• _Your assignment_:
Output should begin at the line holding "Part 7: 21/21" and end at the last line of the entries; print those lines verbatim and no others.

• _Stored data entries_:
..........
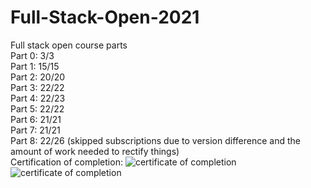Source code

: # Full-Stack-Open-2021
Full stack open course parts
</br>
Part 0:
3/3 
</br>
Part 1: 15/15
</br>
Part 2: 20/20
</br>
Part 3: 22/22
</br>
Part 4: 22/23
</br>
Part 5: 22/22
</br>
Part 6: 21/21
</br>
Part 7: 21/21
</br>
Part 8: 22/26 (skipped subscriptions due to version difference and the amount of work needed to rectify things)
</br>
Certification of completion:
![certificate of completion](https://studies.cs.helsinki.fi/stats/api/certificate/fullstackopen/en/2111f3f7b7f05ccd55ea4684c87cf3e0)
![certificate of completion](https://studies.cs.helsinki.fi/stats/api/certificate/fs-graphql/en/732473978e2b262f132e7a12e15413e0)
..........
• _Result for this exercise_:
Part 7: 21/21
</br>
Part 8: 22/26 (skipped subscriptions due to version difference and the amount of work needed to rectify things)
</br>
Certification of completion:
![certificate of completion](https://studies.cs.helsinki.fi/stats/api/certificate/fullstackopen/en/2111f3f7b7f05ccd55ea4684c87cf3e0)
![certificate of completion](https://studies.cs.helsinki.fi/stats/api/certificate/fs-graphql/en/732473978e2b262f132e7a12e15413e0)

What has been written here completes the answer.